What are unrelated business taxable income (UBTI) Rules?

A

a. UBTI is created by running a business in a retirement trust(unfair tax advantage)
b. If a qualified plan trust is carrying on a trade/business not related to purpose of the trust, the result is UBTI.
c. UBTI that exceeds $1,000 is subject to tax.
(1) Qualified plan investment earnings that represent UBTI subject to income tax at corporate rates
d. Types of income considered UBTI:
(1) income from a limited/general partnership interest, since partnerships provide flow-through of business income and
(2) use of leverage such as dividends from margined stock
(3) exception is real estate—can use leverage, or purchase in a partnership that is 100% owned by qualified plans
e. types of income not considered UBTI:
(1) dividends
(2) interest
(3) annuities
(4) royalties
(5) real property rents, even if property is leveraged
(6) gain from sale or exchange of capital assets

Ex:

Income from any type of property will be taxable as UBTI if the property has been acquired with borrowed funds (e.g., a life insurance policy loan).
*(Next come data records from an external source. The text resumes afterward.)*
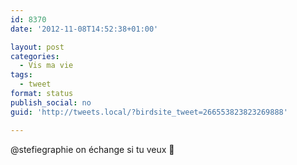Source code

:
 ```yaml
---
id: 8370
date: '2012-11-08T14:52:38+01:00'

layout: post
categories:
  - Vis ma vie
tags:
  - tweet
format: status
publish_social: no
guid: 'http://tweets.local/?birdsite_tweet=266553823823269888'

---
```


@stefiegraphie on échange si tu veux 🙂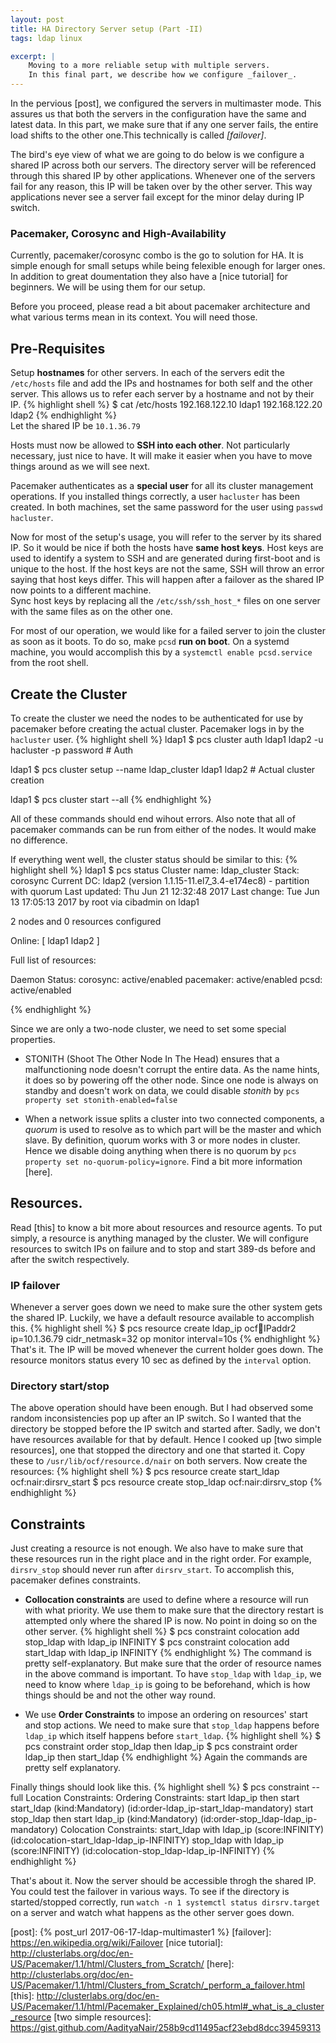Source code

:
 ```yaml
---
layout: post
title: HA Directory Server setup (Part -II)
tags: ldap linux

excerpt: |
    Moving to a more reliable setup with multiple servers.
    In this final part, we describe how we configure _failover_.
---
```


In the pervious [post], we configured the servers in multimaster mode. This assures us that both
the servers in the configuration have the same and latest data. In this part, we make sure that if 
any one server fails, the entire load shifts to the other one.This technically is called _[failover]_. 

The bird's eye view of what we are going to do below is we configure a shared IP across both our servers.
The directory server will be referenced through this shared IP by other applications. Whenever one of the
servers fail for any reason, this IP will be taken over by the other server. This way applications never 
see a server fail except for the minor delay during IP switch. 

### Pacemaker, Corosync and High-Availability
Currently, pacemaker/corosync combo is the go to solution for HA. It is simple enough for small setups while being
felexible enough for larger ones. In addition to great doumentation they also have a [nice tutorial] for beginners.
We will be using them for our setup. 

Before you proceed, please read a bit about pacemaker architecture and what various terms mean in its context. 
You will need those.

## Pre-Requisites
Setup **hostnames** for other servers. In each of the servers edit the `/etc/hosts` file and add the IPs and hostnames for 
both self and the other server. This allows us to refer each server by a hostname and not by their IP.
{% highlight shell %}
$ cat /etc/hosts
192.168.122.10 ldap1
192.168.122.20 ldap2
{% endhighlight %}  
Let the shared IP be `10.1.36.79`

Hosts must now be allowed to **SSH into each other**. Not particularly necessary, just nice to have. It will make it
easier when you have to move things around as we will see next.

Pacemaker authenticates as a **special user** for all its cluster management operations. If you installed things correctly,
a user `hacluster` has been created. In both machines, set the same password for the user using `passwd hacluster`.
 
Now for most of the setup's usage, you will refer to the server by its shared IP. So it would be nice if both the hosts
have **same host keys**. Host keys are used to identify a system to SSH and are generated during first-boot and is unique to the host.
If the host keys are not the same, SSH will throw an error saying that host keys differ. This will happen after a failover as the shared
IP now points to a different machine.  
Sync host keys by replacing all the `/etc/ssh/ssh_host_*` files on one server with the same files as on the other one.

For most of our operation, we would like for a failed server to join the cluster as soon as it boots. To do so, make `pcsd` **run on boot**.
On a systemd machine, you would accomplish this by a `systemctl enable pcsd.service` from the root shell.

## Create the Cluster
To create the cluster we need the nodes to be authenticated for use by pacemaker before creating the actual cluster. 
Pacemaker logs in by the `hacluster` user.
{% highlight shell %}
ldap1 $ pcs cluster auth ldap1 ldap2 -u hacluster -p password # Auth

ldap1 $ pcs cluster setup --name ldap_cluster ldap1 ldap2 # Actual cluster creation

ldap1 $ pcs cluster start --all
{% endhighlight %}

All of these commands should end wihout errors. Also note that all of pacemaker commands can be run from either of the nodes.
It would make no difference.

If everything went well, the cluster status should be similar to this:
{% highlight shell %}
ldap1 $ pcs status
Cluster name: ldap_cluster
Stack: corosync
Current DC: ldap2 (version 1.1.15-11.el7_3.4-e174ec8) - partition with quorum
Last updated: Thu Jun 21 12:32:48 2017          Last change: Tue Jun 13 17:05:13 2017 by root via cibadmin on ldap1

2 nodes and 0 resources configured

Online: [ ldap1 ldap2 ]

Full list of resources:

Daemon Status:
  corosync: active/enabled
  pacemaker: active/enabled
  pcsd: active/enabled
  
{% endhighlight %}

Since we are only a two-node cluster, we need to set some special properties. 
* STONITH (Shoot The Other Node In The Head) ensures that a malfunctioning node doesn't corrupt the entire data. As the name
hints, it does so by powering off the other node. Since one node is always on standby and doesn't work on data, we could disable
_stonith_ by `pcs property set stonith-enabled=false`

* When a network issue splits a cluster into two connected components, a _quorum_ is used to resolve as to which part will be the
master and which slave. By definition, quorum works with 3 or more nodes in cluster. Hence we disable doing anything when there is 
no quorum by `pcs property set no-quorum-policy=ignore`. Find a bit more information [here].

## Resources.
Read [this] to know a bit more about resources and resource agents. To put simply, a resource is anything managed by the cluster.
We will configure resources to switch IPs on failure and to stop and start 389-ds before and after the switch respectively.

### IP failover
Whenever a server goes down we need to make sure the other system gets the shared IP. Luckily, we have a default resource available to
accomplish this.
{% highlight shell %}
$ pcs resource create ldap_ip ocf:heartbeat:IPaddr2 ip=10.1.36.79 cidr_netmask=32 op monitor interval=10s
{% endhighlight %}
That's it. The IP will be moved whenever the current holder goes down. The resource monitors status every 10 sec as defined by the 
`interval` option.
### Directory start/stop
The above operation should have been enough. But I had observed some random inconsistencies pop up after an IP switch. So I wanted that
the directory be stopped before the IP switch and started after. Sadly, we don't have resources available for that by default. Hence
I cooked up [two simple resources], one that stopped the directory and one that started it. Copy these to `/usr/lib/ocf/resource.d/nair` 
on both servers. Now create the resources:
{% highlight shell %}
$ pcs resource create start_ldap ocf:nair:dirsrv_start
$ pcs resource create stop_ldap ocf:nair:dirsrv_stop
{% endhighlight %}

## Constraints
Just creating a resource is not enough. We also have to make sure that these resources run in the right place and in the right order. For example,
`dirsrv_stop` should never run after `dirsrv_start`. To accomplish this, pacemaker defines constraints.
* **Collocation constraints** are used to define where a resource will run with what priority. We use them to make sure that the directory
restart is attempted only where the shared IP is now. No point in doing so on the other server.
{% highlight shell %}
$ pcs constraint colocation add stop_ldap with ldap_ip INFINITY
$ pcs constraint colocation add start_ldap with ldap_ip INFINITY
{% endhighlight %}
  The command is pretty self-explanatory. But make sure that the order of resource names in the above command is important. To have `stop_ldap`
  with `ldap_ip`, we need to know where `ldap_ip` is going to be beforehand, which is how things should be and not the other way round.

* We use **Order Constraints** to impose an ordering on resources' start and stop actions.
We need to make sure that `stop_ldap` happens before `ldap_ip` which itself happens before `start_ldap`.
{% highlight shell %}
$ pcs constraint order stop_ldap then ldap_ip
$ pcs constraint order ldap_ip then start_ldap
{% endhighlight %}
Again the commands are pretty self explanatory.

Finally things should look like this.
{% highlight shell %}
$  pcs constraint --full
Location Constraints:
Ordering Constraints:
  start ldap_ip then start start_ldap (kind:Mandatory) (id:order-ldap_ip-start_ldap-mandatory)
  start stop_ldap then start ldap_ip (kind:Mandatory) (id:order-stop_ldap-ldap_ip-mandatory)
Colocation Constraints:
  start_ldap with ldap_ip (score:INFINITY) (id:colocation-start_ldap-ldap_ip-INFINITY)
  stop_ldap with ldap_ip (score:INFINITY) (id:colocation-stop_ldap-ldap_ip-INFINITY)
{% endhighlight %}

That's about it. Now the server should be accessible throgh the shared IP. You could test the failover in various ways.
To see if the directory is started/stopped correctly, run `watch -n 1 systemctl status dirsrv.target` on a server and watch what
happens as the other server goes down.

[post]: {% post_url 2017-06-17-ldap-multimaster1 %}
[failover]: https://en.wikipedia.org/wiki/Failover
[nice tutorial]: http://clusterlabs.org/doc/en-US/Pacemaker/1.1/html/Clusters_from_Scratch/
[here]: http://clusterlabs.org/doc/en-US/Pacemaker/1.1/html/Clusters_from_Scratch/_perform_a_failover.html
[this]: http://clusterlabs.org/doc/en-US/Pacemaker/1.1/html/Pacemaker_Explained/ch05.html#_what_is_a_cluster_resource
[two simple resources]: https://gist.github.com/AadityaNair/258b9cd11495acf23ebd8dcc39459313
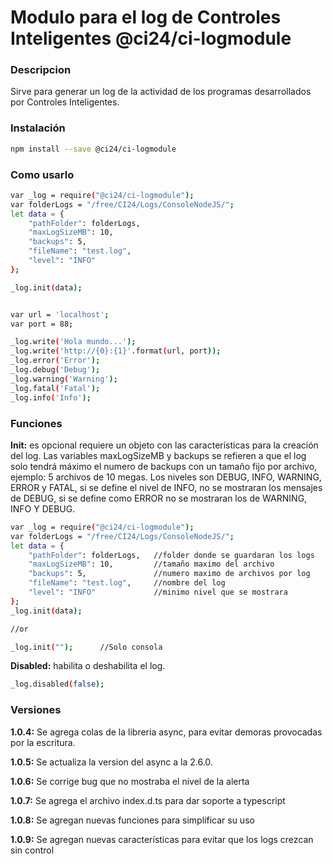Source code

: # Modulo para el log de Controles Inteligentes  @ci24/ci-logmodule

### Descripcion

Sirve para generar un log de la actividad de los programas desarrollados por Controles Inteligentes.

### Instalación 

```sh
npm install --save @ci24/ci-logmodule
```

### Como usarlo  
```sh
var _log = require("@ci24/ci-logmodule");
var folderLogs = "/free/CI24/Logs/ConsoleNodeJS/";
let data = {
    "pathFolder": folderLogs,
    "maxLogSizeMB": 10,
    "backups": 5,
    "fileName": "test.log",
    "level": "INFO"
};

_log.init(data);


var url = 'localhost';
var port = 88;

_log.write('Hola mundo...');
_log.write('http://{0}:{1}'.format(url, port));
_log.error('Error');
_log.debug('Debug');
_log.warning('Warning');
_log.fatal('Fatal');
_log.info('Info');
```

### Funciones

**Init:** es opcional requiere un objeto con las características para la creación del log.
Las variables maxLogSizeMB y backups se refieren a que el log solo tendrá máximo el numero 
de backups con un tamaño fijo por archivo, ejemplo: 5 archivos de 10 megas.
Los niveles son DEBUG, INFO, WARNING, ERROR y FATAL, si se define el nivel de INFO, no se 
mostraran los mensajes de DEBUG, si se define como ERROR no se mostraran los de WARNING, INFO 
Y DEBUG. 
```sh
var _log = require("@ci24/ci-logmodule");
var folderLogs = "/free/CI24/Logs/ConsoleNodeJS/";
let data = {
    "pathFolder": folderLogs,   //folder donde se guardaran los logs
    "maxLogSizeMB": 10,         //tamaño maximo del archivo
    "backups": 5,               //numero maximo de archivos por log
    "fileName": "test.log",     //nombre del log
    "level": "INFO"             //minimo nivel que se mostrara
};
_log.init(data);

//or

_log.init("");      //Solo consola

```
**Disabled:** habilita o deshabilita el log.
```sh
_log.disabled(false);
```

### Versiones

**1.0.4:** Se agrega colas de la libreria async, para evitar demoras provocadas por la escritura.

**1.0.5:** Se actualiza la version del async a la 2.6.0.

**1.0.6:** Se corrige bug que no mostraba el nivel de la alerta

**1.0.7:** Se agrega el archivo index.d.ts para dar soporte a typescript

**1.0.8:** Se agregan nuevas funciones para simplificar su uso

**1.0.9:** Se agregan nuevas características para evitar que los logs crezcan sin control
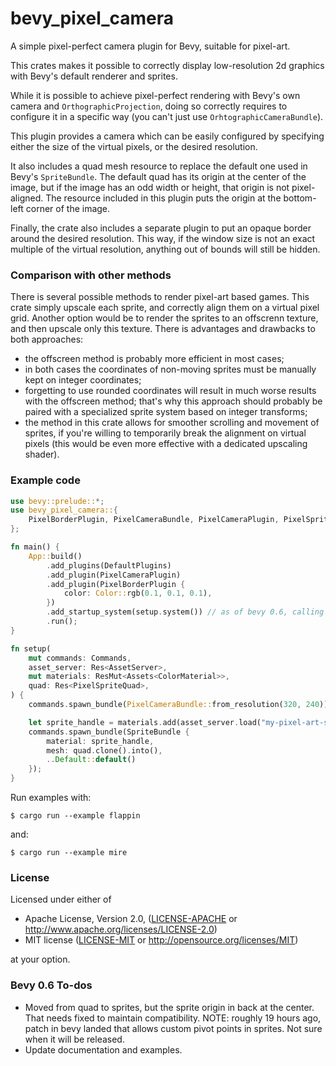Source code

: # bevy_pixel_camera

A simple pixel-perfect camera plugin for Bevy, suitable for pixel-art.

This crates makes it possible to correctly display low-resolution 2d
graphics with Bevy's default renderer and sprites.

While it is possible to achieve pixel-perfect rendering with Bevy's own
camera and `OrthographicProjection`, doing so correctly requires to
configure it in a specific way (you can't just use
`OrhtographicCameraBundle`).

This plugin provides a camera which can be easily configured by specifying
either the size of the virtual pixels, or the desired resolution.

It also includes a quad mesh resource to replace the default one used in
Bevy's `SpriteBundle`. The default quad has its origin at the center of the
image, but if the image has an odd width or height, that origin is not
pixel-aligned. The resource included in this plugin puts the origin at the
bottom-left corner of the image.

Finally, the crate also includes a separate plugin to put an opaque border
around the desired resolution. This way, if the window size is not an exact
multiple of the virtual resolution, anything out of bounds will still be
hidden.

### Comparison with other methods

There is several possible methods to render pixel-art based games. This
crate simply upscale each sprite, and correctly align them on a virtual
pixel grid. Another option would be to render the sprites to an offscrenn
texture, and then upscale only this texture. There is advantages and
drawbacks to both approaches:
- the offscreen method is probably more efficient in most cases;
- in both cases the coordinates of non-moving sprites must be manually kept
  on integer coordinates;
- forgetting to use rounded coordinates will result in much worse results
  with the offscreen method; that's why this approach should probably be
  paired with a specialized sprite system based on integer transforms;
- the method in this crate allows for smoother scrolling and movement of
  sprites, if you're willing to temporarily break the alignment on virtual
  pixels (this would be even more effective with a dedicated upscaling
  shader).

### Example code

```rust
use bevy::prelude::*;
use bevy_pixel_camera::{
    PixelBorderPlugin, PixelCameraBundle, PixelCameraPlugin, PixelSpriteQuad
};

fn main() {
    App::build()
        .add_plugins(DefaultPlugins)
        .add_plugin(PixelCameraPlugin)
        .add_plugin(PixelBorderPlugin {
            color: Color::rgb(0.1, 0.1, 0.1),
        })
        .add_startup_system(setup.system()) // as of bevy 0.6, calling .system() is optional. Leaving it.
        .run();
}

fn setup(
    mut commands: Commands,
    asset_server: Res<AssetServer>,
    mut materials: ResMut<Assets<ColorMaterial>>,
    quad: Res<PixelSpriteQuad>,
) {
    commands.spawn_bundle(PixelCameraBundle::from_resolution(320, 240));

    let sprite_handle = materials.add(asset_server.load("my-pixel-art-sprite.png").into());
    commands.spawn_bundle(SpriteBundle {
        material: sprite_handle,
        mesh: quad.clone().into(),
        ..Default::default()
    });
}
```

Run examples with:

    $ cargo run --example flappin

and:

    $ cargo run --example mire

### License

Licensed under either of

* Apache License, Version 2.0, ([LICENSE-APACHE](LICENSE-APACHE) or http://www.apache.org/licenses/LICENSE-2.0)
* MIT license ([LICENSE-MIT](LICENSE-MIT) or http://opensource.org/licenses/MIT)

at your option.

### Bevy 0.6 To-dos

* Moved from quad to sprites, but the sprite origin in back at the center. That needs fixed to maintain compatibility. NOTE: roughly 19 hours ago, patch in bevy landed that allows custom pivot points in sprites. Not sure when it will be released.
* Update documentation and examples.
Income from the operation of a business (e.g., vending machines) is subject to UBTI.

Real property rents are statutorily exempt from UBTI.

Qualified plan trusts generally cannot use debt in purchasing investments. The exception is real estate; thus, stock purchased on margin would generate UBTI, and debt-financed real property would not.

Limited partnership investments are considered the same as general partnership investments, and the associated management of the partnership’s business results in UBTI.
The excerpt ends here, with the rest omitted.